The battle in the Tolmino sector continued on March 18 and 19, 1916, and to a slighter degree on March 20, 1916. On the first of these three days the Austro-Hungarian troops succeeded in advancing beyond the road between Celo and Ciginj and to the west of the St. Maria Mountain. Italian counterattacks failed. South of the Mrzli, too, the Italians lost a position and had to withdraw toward Gabrije, losing some 300 prisoners. Increased artillery activity was noticeable on the Carinthian front, particularly in the Fella sector; in the Dolomites, especially in the Col di Lana sector; in the Sugana Valley and at some points on the west Tyrol front. Goritz, too, was again subjected to heavy Italian gunfire.

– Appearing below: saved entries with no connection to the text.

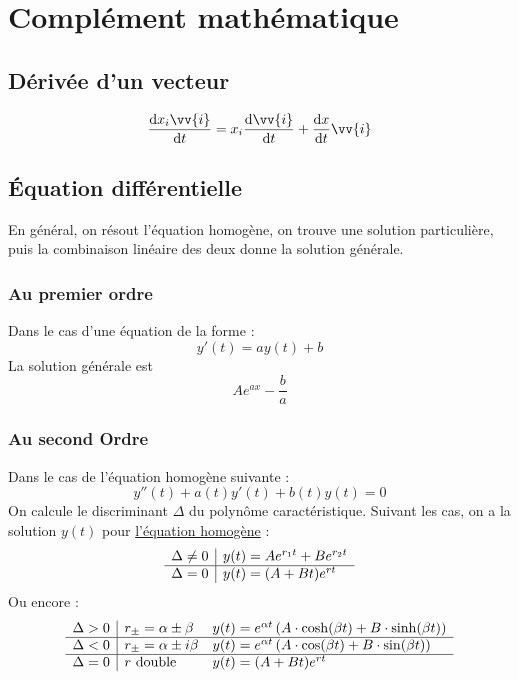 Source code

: \documentclass[11pt,a4paper,fleqn,pdftex]{report}
\begin{document}
\section{Complément mathématique}
\subsection{Dérivée d'un vecteur}
\vspace{0.7cm}
\begin{equation}
\dfrac{\d x_{i}\vv{i}}{\d t}=x_{i}\dfrac{\d \vv{i}}{\d t}+\dfrac{\d x}{\d t}\vv{i}
\end{equation}
\subsection{Équation différentielle} %
\label{sub:equa_diff}
En général, on résout l'équation homogène, on trouve une solution particulière, puis la combinaison linéaire des deux donne la solution générale.
\subsubsection{Au premier ordre} %
\label{ssub:equa_diff_premier}
Dans le cas d'une équation de la forme :
\[
  y'(t) = ay(t) + b
\]
La solution générale est 
\begin{equation}
A e^{ax} - \dfrac{b}{a}
\end{equation}
\subsubsection{Au second Ordre} %
\label{ssub:equa_diff_second}
Dans le cas de l'équation homogène suivante : \[
  y''(t) + a(t) y'(t) + b(t)y(t)= 0
\]
On calcule le discriminant $\Delta$ du polynôme caractéristique. Suivant les cas, on a la solution $y(t)$ pour \uline{l'équation homogène} : 
\[
\begin{array}{r | l}
\Delta \neq 0 & y(t) = A e^{r_1t}+B e^{r_2t}\\
\hline
\Delta = 0 & y(t) = (A+Bt)e^{rt}
\end{array}
\]
Ou encore : 
\[
\begin{array}{r | l l}
\Delta > 0 & r_{\pm}=\alpha \pm \beta &y(t) = e^{\alpha t}\left( A\cdot \cosh(\beta t) + B\cdot \sinh (\beta t) \right)
\\
\hline
\Delta < 0 & r_{\pm}=\alpha \pm i\beta &y(t) = e^{\alpha t}\left( A\cdot \cos (\beta t) + B\cdot \sin (\beta t) \right)
\\
\hline
\Delta = 0 & r \text{ double}& y(t) = (A+Bt)e^{rt}
\end{array}
\]
\end{document}
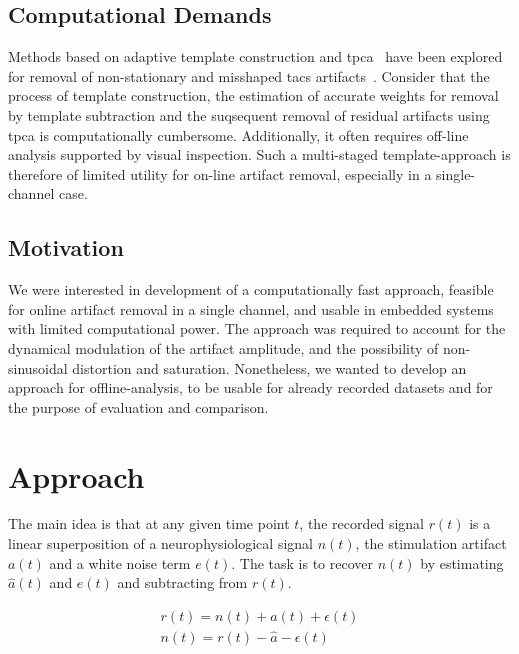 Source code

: \documentclass[a4paper]{article}
\begin{document}
\subsection{Computational Demands}

Methods based on adaptive template construction and \gls{tpca}~\citep{Niazy_2005} have been explored for removal of  non-stationary and misshaped \gls{tacs} artifacts~\citep{Helfrich_2014}.
Consider that the process of template construction, the estimation of accurate weights for removal by template subtraction and the suqsequent removal of residual artifacts using \gls{tpca} is computationally cumbersome. Additionally, it often requires off-line analysis supported by visual inspection.
Such a multi-staged template-approach is therefore of limited utility for on-line artifact removal, especially in a single-channel case.

\subsection{Motivation}

We were interested in development of a computationally fast approach, feasible for online artifact removal in a single channel, and usable in embedded systems with limited computational power.
The approach was required to account for the dynamical modulation of the artifact amplitude, and the possibility of non-sinusoidal distortion and saturation.
Nonetheless, we wanted to develop an approach for offline-analysis, to be usable for already recorded datasets and for the purpose of evaluation and comparison.

\section{Approach}

The main idea is that at any given time point $t$, the recorded signal $r(t)$ is a linear super\-position of a neurophysiological signal $n(t)$, the stimulation artifact $a(t)$ and a white noise term $e(t)$. The task is to recover $n(t)$ by estimating $\hat{a}(t)$ and $e(t)$ and subtracting from $r(t)$.

\begin{eqnarray}
    r(t) = n(t) + a(t) + \epsilon(t)\\
    n(t) = r(t) - \hat{a} - \epsilon(t)
\end{eqnarray}
\end{document}
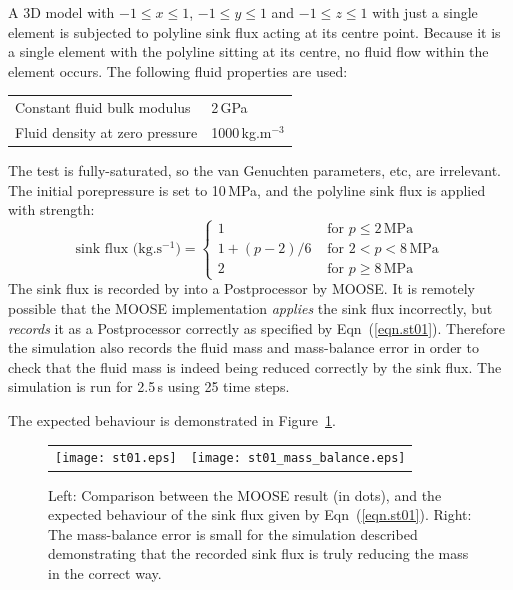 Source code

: \documentclass[]{scrreprt}
\begin{document}
A 3D model with $-1\leq x \leq 1$, $-1\leq y \leq 1$ and $-1\leq z
\leq 1$ with just a
single element is subjected to polyline sink flux acting at its
centre point.  Because it is a single element with the polyline
sitting at its centre, no fluid flow within the
element occurs.  The following fluid properties are used:
\begin{center}
\begin{tabular}{|ll|}
\hline
Constant fluid bulk modulus & 2\,GPa \\
Fluid density at zero pressure & 1000\,kg.m$^{-3}$ \\
\hline
\end{tabular} 
\end{center}
The test is fully-saturated, so the van Genuchten parameters, etc, are
irrelevant.  The initial porepressure is set to 10\,MPa, and the
polyline sink flux is applied with strength:
\begin{equation}
\mbox{sink flux (kg.s$^{-1}$)} = \left\{
\begin{array}{ll}
1 & \mbox{ for } p \leq 2\,\mbox{MPa} \\
1 + (p - 2)/6 & \mbox{ for } 2<p<8\,\mbox{MPa} \\
2 & \mbox{ for } p\geq 8\,\mbox{MPa}
\end{array}
\right.
\label{eqn.st01}
\end{equation}
The sink flux is recorded by into a Postprocessor by MOOSE.  It is
remotely possible that the MOOSE implementation {\em applies} the sink
flux incorrectly, but {\em records} it as a Postprocessor correctly as
specified by Eqn~(\ref{eqn.st01}).  Therefore the simulation also
records the fluid mass and mass-balance error in order to check that
the fluid mass is indeed being reduced correctly by the sink flux.
The simulation is run for 2.5\,s using 25 time steps.

The expected behaviour is demonstrated in Figure~\ref{st01.fig}.

\begin{figure}[htb]
\centering
\begin{tabular}{cc}
\texttt{[image: st01.eps]} &
\texttt{[image: st01\_mass\_balance.eps]}
\end{tabular}
\caption{Left: Comparison between the MOOSE result (in dots), and the
  expected behaviour of the sink flux given by Eqn~(\ref{eqn.st01}).
  Right: The mass-balance error is small for the simulation described
  demonstrating that the recorded sink flux is truly reducing the mass
  in the correct way.}
\label{st01.fig}
\end{figure}
\end{document}
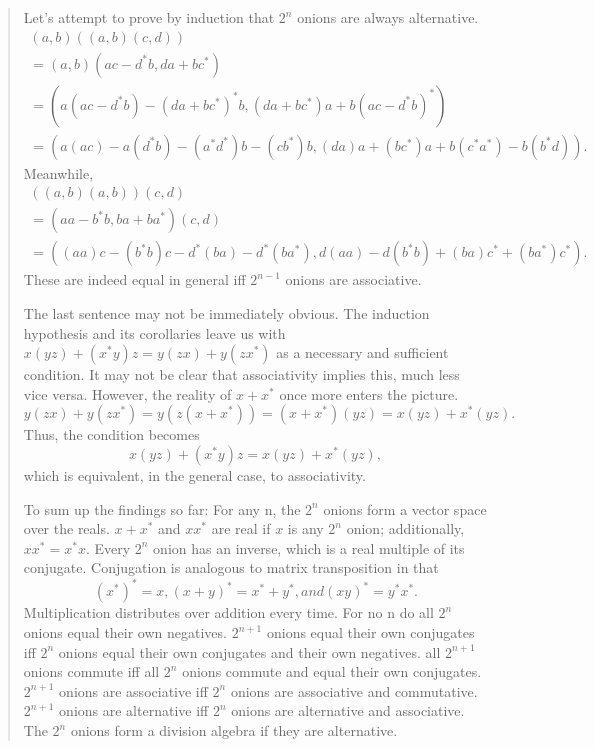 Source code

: \documentclass{article}
\begin{document}
\begin{quote}
Let's attempt to prove by induction that \(2^n\) onions are always
alternative. \[
  \begin{gathered}
    (a, b) ((a, b) (c, d))
  \\= (a, b) (a c - d^* b, d a + b c^*)
  \\= (a (a c - d^* b) - (d a + b c^*)^* b, (d a + b c^*) a + b (a c - d^* b)^*)
  \\= (a(ac) - a(d^* b) - (a^* d^*)b - (c b^*)b, (da)a + (b c^*)a + b(c^* a^*) - b(b^* d)).
  \end{gathered}
\] Meanwhile, \[
  \begin{gathered}
    ((a, b) (a, b)) (c, d)
  \\= (a a - b^* b, b a + b a^*) (c, d)
  \\= ((aa)c - (b^* b)c - d^* (ba) - d^* (b a^*),d(aa) - d(b^* b) + (ba) c^* + (b a^*) c^*).
  \end{gathered}
\] These are indeed equal in general iff \(2^{n-1}\) onions are
associative.

The last sentence may not be immediately obvious. The induction
hypothesis and its corollaries leave us with
\(x (y z) + (x^* y) z = y (z x) + y (z x^*)\) as a necessary and
sufficient condition. It may not be clear that associativity implies
this, much less vice versa. However, the reality of \(x + x^*\) once
more enters the picture.
\[y (z x) + y (z x^*) = y (z (x + x^*)) = (x + x^*) (y z) = x (y z) + x^* (y z).\]
Thus, the condition becomes
\[x (y z) + (x^* y) z = x (y z) + x^* (y z),\] which is equivalent, in
the general case, to associativity.

To sum up the findings so far: For any n, the \(2^n\) onions form a
vector space over the reals. \(x + x^*\) and \(x x^*\) are real if \(x\)
is any \(2^n\) onion; additionally, \(x x^* = x^* x.\) Every \(2^n\)
onion has an inverse, which is a real multiple of its conjugate.
Conjugation is analogous to matrix transposition in that
\[(x^*)^* = x, (x + y)^* = x^* + y^*, and (x y)^* = y^* x^*.\]
Multiplication distributes over addition every time. For no n do all
\(2^n\) onions equal their own negatives. \(2^{n+1}\) onions equal their
own conjugates iff \(2^n\) onions equal their own conjugates and their
own negatives. all \(2^{n+1}\) onions commute iff all \(2^n\) onions
commute and equal their own conjugates. \(2^{n+1}\) onions are
associative iff \(2^n\) onions are associative and commutative.
\(2^{n+1}\) onions are alternative iff \(2^n\) onions are alternative
and associative. The \(2^n\) onions form a division algebra if they are
alternative.


\end{quote}
\end{document}
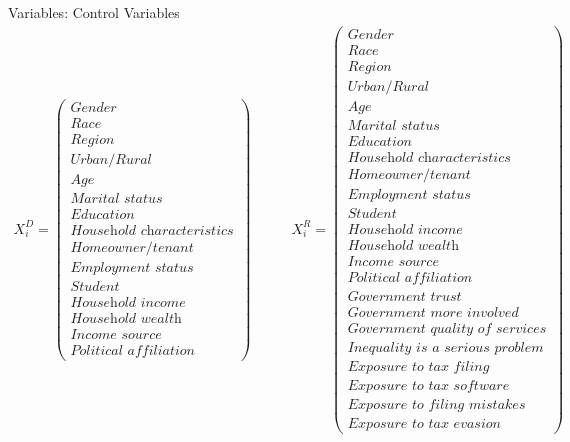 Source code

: \documentclass{beamer}
\begin{document}
\begin{frame}{Variables: Control Variables}
\label{Controlvariables}
{\tiny
\[
\begin{array}{ccc}
X_i^{D} =
\left(
\begin{array}{c}
\textit{Gender} \\[0.2em]
\textit{Race} \\[0.2em]
\textit{Region} \\[0.2em]
\textit{Urban/Rural} \\[0.2em]
\textit{Age} \\[0.2em]
\textit{Marital status} \\[0.2em]
\textit{Education} \\[0.2em]
\textit{Household characteristics} \\[0.2em]
\textit{Homeowner/tenant} \\[0.2em]
\textit{Employment status}\\[0.2em]
\textit{Student} \\[0.2em]
\textit{Household income} \\[0.2em]
\textit{Household wealth} \\[0.2em]
\textit{Income source} \\[0.2em]
\textit{Political affiliation}
\end{array}
\right)

& \qquad\qquad &
X_i^{R} =
\left(
\begin{array}{c}
\textit{Gender} \\[0.2em]
\textit{Race} \\[0.2em]
\textit{Region} \\[0.2em]
\textit{Urban/Rural} \\[0.2em]
\textit{Age} \\[0.2em]
\textit{Marital status} \\[0.2em]
\textit{Education} \\[0.2em]
\textit{Household characteristics} \\[0.2em]
\textit{Homeowner/tenant} \\[0.2em]
\textit{Employment status}\\[0.2em]
\textit{Student} \\[0.2em]
\textit{Household income} \\[0.2em]
\textit{Household wealth} \\[0.2em]
\textit{Income source} \\[0.2em]
\textit{Political affiliation} \\[0.2em]
\textit{Government trust} \\[0.2em]
\textit{Government more involved} \\[0.2em]
\textit{Government quality of services} \\[0.2em]
\textit{Inequality is a serious problem}\\[0.2em]
\textit{Exposure to tax filing}\\[0.2em]
\textit{Exposure to tax software}\\[0.2em]
\textit{Exposure to filing mistakes}\\[0.2em]
\textit{Exposure to tax evasion}
\end{array}
\right)


\end{array}\]}
\end{frame}
\end{document}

On the following day, March 19, 1916, fighting continued at the Tolmino bridgehead as a result of Italian efforts to conquer positions firmly in Austro-Hungarian hands. The number of Italians captured reached 925 and the number of machine guns taken was increased to seven. Several Italian attacks against Mrzli and Krn (Monte Nero) broke down. On the Rombon the Austro-Hungarians captured a position and took 145 Italians and two machine guns.
Lively fighting continued on the Carinthian front. In the Tyrol frontier district Italian artillery again held the Col di Lana section and some points south of the front under heavy artillery fire.
On the Goritz bridgehead Austro-Hungarians in the morning set fire to an Italian position before the southern part of Podgora Height. In the afternoon Austro-Hungarian artillery shelled heavily the front before the bridgehead. During the night they ejected Italian forces from a trench before Bevma.
Again on March 20, 1916, Italian counterattacks against the positions captured by the Austro-Hungarians during the pro ceding days failed. Again fighting slowed down for a few days
As usual, resumption of military operations was indicated by increased artillery fire.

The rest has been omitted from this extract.